Impact on businesses – local or foreign

The NPC has initially determined the business sectors or institutions processing personal data and operating in the Philippines as PICs and PIPs. To ensure compliance, business entities should conduct assessment and evaluation of their respective organisations.

Penalties

Rule XIII of the IRR specifies the penalties for violations pertaining to personal information and sensitive personal information that include unauthorised processing, access due to negligence, improper disposal, processing for unauthorised purposes, unauthorised access or intentional breach, concealment of security breaches, malicious disclosure, and unauthorised disclosure.

There are corresponding fines and periods of imprisonment for each of these violations, ranging from P100,000 to P5,000,000 and six months to seven years imprisonment.

Actions

The IRRs allowed for a one-year period (ending on 8 September 2017) within which PICs and PIPs had to appoint a Data Protection Officer. This is done by submitting a notarised DPO reporting form with supporting documents. In NPC Advisory No. 2017-01 (Designation of Data Protection Officers), a DPO should have the following qualifications:

  1. Expertise in relevant privacy or data protection policies and practices
  2. Sufficient understanding of their organisation's processing operations, information systems, data security, and/or data protection needs
  3. A full-time or organic employee of the personal information controller or processor, as applicable
  4. A regular or permanent employee of the personal information controller or processor, as applicable, who should hold at least a 2-year employment contract with his or her organisation, and
  5. Independent in the exercise of his or her functions such that the performance of his or her duties will not give rise to a conflict of interest.

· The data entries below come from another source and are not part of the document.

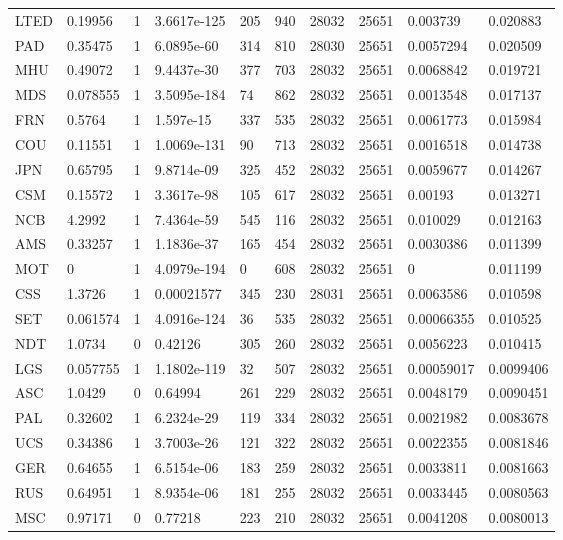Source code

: {\begin{longtable}{llllllllll}
LTED & 0.19956 & 1 & 3.6617e-125 & 205 & 940 & 28032 & 25651 & 0.003739 & 0.020883 \\ 
PAD & 0.35475 & 1 & 6.0895e-60 & 314 & 810 & 28030 & 25651 & 0.0057294 & 0.020509 \\ 
MHU & 0.49072 & 1 & 9.4437e-30 & 377 & 703 & 28032 & 25651 & 0.0068842 & 0.019721 \\ 
MDS & 0.078555 & 1 & 3.5095e-184 & 74 & 862 & 28032 & 25651 & 0.0013548 & 0.017137 \\ 
FRN & 0.5764 & 1 & 1.597e-15 & 337 & 535 & 28032 & 25651 & 0.0061773 & 0.015984 \\ 
COU & 0.11551 & 1 & 1.0069e-131 & 90 & 713 & 28032 & 25651 & 0.0016518 & 0.014738 \\ 
JPN & 0.65795 & 1 & 9.8714e-09 & 325 & 452 & 28032 & 25651 & 0.0059677 & 0.014267 \\ 
CSM & 0.15572 & 1 & 3.3617e-98 & 105 & 617 & 28032 & 25651 & 0.00193 & 0.013271 \\ 
NCB & 4.2992 & 1 & 7.4364e-59 & 545 & 116 & 28032 & 25651 & 0.010029 & 0.012163 \\ 
AMS & 0.33257 & 1 & 1.1836e-37 & 165 & 454 & 28032 & 25651 & 0.0030386 & 0.011399 \\ 
MOT & 0 & 1 & 4.0979e-194 & 0 & 608 & 28032 & 25651 & 0 & 0.011199 \\ 
CSS & 1.3726 & 1 & 0.00021577 & 345 & 230 & 28031 & 25651 & 0.0063586 & 0.010598 \\ 
SET & 0.061574 & 1 & 4.0916e-124 & 36 & 535 & 28032 & 25651 & 0.00066355 & 0.010525 \\ 
NDT & 1.0734 & 0 & 0.42126 & 305 & 260 & 28032 & 25651 & 0.0056223 & 0.010415 \\ 
LGS & 0.057755 & 1 & 1.1802e-119 & 32 & 507 & 28032 & 25651 & 0.00059017 & 0.0099406 \\ 
ASC & 1.0429 & 0 & 0.64994 & 261 & 229 & 28032 & 25651 & 0.0048179 & 0.0090451 \\ 
PAL & 0.32602 & 1 & 6.2324e-29 & 119 & 334 & 28032 & 25651 & 0.0021982 & 0.0083678 \\ 
UCS & 0.34386 & 1 & 3.7003e-26 & 121 & 322 & 28032 & 25651 & 0.0022355 & 0.0081846 \\ 
GER & 0.64655 & 1 & 6.5154e-06 & 183 & 259 & 28032 & 25651 & 0.0033811 & 0.0081663 \\ 
RUS & 0.64951 & 1 & 8.9354e-06 & 181 & 255 & 28032 & 25651 & 0.0033445 & 0.0080563 \\ 
MSC & 0.97171 & 0 & 0.77218 & 223 & 210 & 28032 & 25651 & 0.0041208 & 0.0080013 \\ 

\end{longtable}}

Organisations covered by the requirement to register their data processing systems with the NPC should also prepare for the 8 March 2018 deadline for phase two of the registration process. In line with the requirements of the IRR of the Data Privacy Act of 2012, and subject to additional requirements as may be imposed by the NPC, covered entities should prepare the following information and documents:

  1. The name and address of the personal information controller or personal information processor, and of its representative, if any, including their contact details
  2. The purpose or purposes of the processing, and whether processing is being done under an outsourcing or subcontracting agreement
  3. A description of the category or categories of data subjects, and of the data or categories of data relating to them
  4. The recipients or categories of recipients to whom the data might be disclosed
  5. Proposed transfers of personal data outside the Philippines
  6. A general description of privacy and security measures for data protection
  7. Brief description of the data processing system
  8. Copy of all policies relating to data governance, data privacy, and information security
  9. Attestation to all certifications attained that are related to information and communications processing, and
  10. Name and contact details of the DPO.

Any automated processing operation, where processing is the sole basis of making decisions that would significantly affect the data subject, must also be notified.